On Thu, Apr 20, 2017 at 3:15 AM, Arnd Bergmann arnd@arndb.de wrote:
On Sun, Apr 16, 2017 at 9:52 PM, Kees Cook keescook@chromium.org wrote:
The original gcc-4.3 release was in early 2008. If we decide to still support that, we probably want the first 10 quirks in this series, while gcc-4.6 (released in 2011) requires none of them.
I'd be in support of raising the minimum to gcc 4.6. (I'd actually prefer 4.7, just to avoid some 4.6 packaging issues, and for better gcc plugin support.)

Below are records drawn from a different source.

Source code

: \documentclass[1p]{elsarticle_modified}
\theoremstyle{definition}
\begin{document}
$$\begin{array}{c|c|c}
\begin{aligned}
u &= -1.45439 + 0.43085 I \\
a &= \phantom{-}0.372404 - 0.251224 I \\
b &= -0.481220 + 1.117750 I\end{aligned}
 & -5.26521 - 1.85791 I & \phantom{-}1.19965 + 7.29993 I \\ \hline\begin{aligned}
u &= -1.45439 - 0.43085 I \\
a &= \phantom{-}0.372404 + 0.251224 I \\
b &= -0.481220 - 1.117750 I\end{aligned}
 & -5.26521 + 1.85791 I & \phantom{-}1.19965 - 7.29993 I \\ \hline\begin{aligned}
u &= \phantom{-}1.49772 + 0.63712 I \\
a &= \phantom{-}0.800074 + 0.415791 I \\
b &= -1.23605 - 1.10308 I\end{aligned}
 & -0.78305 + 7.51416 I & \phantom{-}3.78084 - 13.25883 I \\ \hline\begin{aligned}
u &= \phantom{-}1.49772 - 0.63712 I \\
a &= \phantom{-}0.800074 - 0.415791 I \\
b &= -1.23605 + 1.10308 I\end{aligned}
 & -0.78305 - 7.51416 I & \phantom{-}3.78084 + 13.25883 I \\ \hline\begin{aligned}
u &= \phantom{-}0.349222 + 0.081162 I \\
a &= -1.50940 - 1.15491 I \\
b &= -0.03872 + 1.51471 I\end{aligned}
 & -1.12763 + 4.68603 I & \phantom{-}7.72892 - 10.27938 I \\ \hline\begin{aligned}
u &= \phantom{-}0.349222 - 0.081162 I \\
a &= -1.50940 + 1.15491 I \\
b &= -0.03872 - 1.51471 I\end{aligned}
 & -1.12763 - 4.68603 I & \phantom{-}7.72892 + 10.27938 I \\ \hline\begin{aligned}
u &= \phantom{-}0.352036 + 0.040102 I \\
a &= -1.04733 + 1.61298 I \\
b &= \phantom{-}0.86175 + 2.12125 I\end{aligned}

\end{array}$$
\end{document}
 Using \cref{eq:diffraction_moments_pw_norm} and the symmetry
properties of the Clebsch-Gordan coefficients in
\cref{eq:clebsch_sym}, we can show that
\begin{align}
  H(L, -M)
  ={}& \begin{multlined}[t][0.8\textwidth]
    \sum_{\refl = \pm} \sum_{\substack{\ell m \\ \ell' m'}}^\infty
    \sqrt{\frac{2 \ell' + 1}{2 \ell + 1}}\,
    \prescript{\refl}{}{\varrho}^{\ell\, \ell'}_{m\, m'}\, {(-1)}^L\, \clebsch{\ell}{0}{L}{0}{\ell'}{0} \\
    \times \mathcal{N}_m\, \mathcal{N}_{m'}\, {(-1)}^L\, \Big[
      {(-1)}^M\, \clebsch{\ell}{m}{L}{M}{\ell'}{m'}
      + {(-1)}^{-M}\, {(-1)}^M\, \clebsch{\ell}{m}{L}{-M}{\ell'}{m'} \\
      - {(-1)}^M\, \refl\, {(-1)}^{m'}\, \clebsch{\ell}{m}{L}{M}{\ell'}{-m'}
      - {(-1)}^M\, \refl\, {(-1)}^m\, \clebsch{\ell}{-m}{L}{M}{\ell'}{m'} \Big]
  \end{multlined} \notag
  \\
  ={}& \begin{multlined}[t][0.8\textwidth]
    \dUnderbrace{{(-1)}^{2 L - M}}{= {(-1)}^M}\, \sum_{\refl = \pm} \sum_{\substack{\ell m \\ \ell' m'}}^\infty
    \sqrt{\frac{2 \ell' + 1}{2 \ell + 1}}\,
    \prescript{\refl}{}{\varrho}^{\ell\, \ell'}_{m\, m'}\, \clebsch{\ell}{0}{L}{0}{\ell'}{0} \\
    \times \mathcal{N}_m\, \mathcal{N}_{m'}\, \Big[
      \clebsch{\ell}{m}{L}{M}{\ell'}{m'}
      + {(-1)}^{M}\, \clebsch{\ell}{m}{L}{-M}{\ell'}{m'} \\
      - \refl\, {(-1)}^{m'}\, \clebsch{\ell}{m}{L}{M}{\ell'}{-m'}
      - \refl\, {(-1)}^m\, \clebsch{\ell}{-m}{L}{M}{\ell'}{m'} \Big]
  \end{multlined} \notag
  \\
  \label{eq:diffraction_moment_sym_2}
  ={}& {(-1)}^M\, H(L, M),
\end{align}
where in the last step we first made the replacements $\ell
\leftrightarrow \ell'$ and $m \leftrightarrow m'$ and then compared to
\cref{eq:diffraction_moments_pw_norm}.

I'm curious what gcc 4.6 binaries are common in the wild besides old-stable Debian (unsupported in maybe a year from now?) and 12.04 Ubuntu (going fully unsupported in 2 weeks). It looks like 4.6 was used only in Fedora 15 and 16 (both EOL).
I think we are better off defining two versions: One that we know a lot of people care about, and we actively try to make that work well in all configurations (e.g. 4.6, 4.7 or 4.8), fixing all warnings we run into, and an older version that we try not to break intentionally (e.g. 3.4, 4.1 or 4.3) but that we only fix when someone actually runs into a problem they can't work around by upgrading to a more modern compiler.
For "working well everywhere" I feel like 4.8 is the better of those three (I'd prefer 4.9). I think we should avoid 4.6 -- it seems not widely used.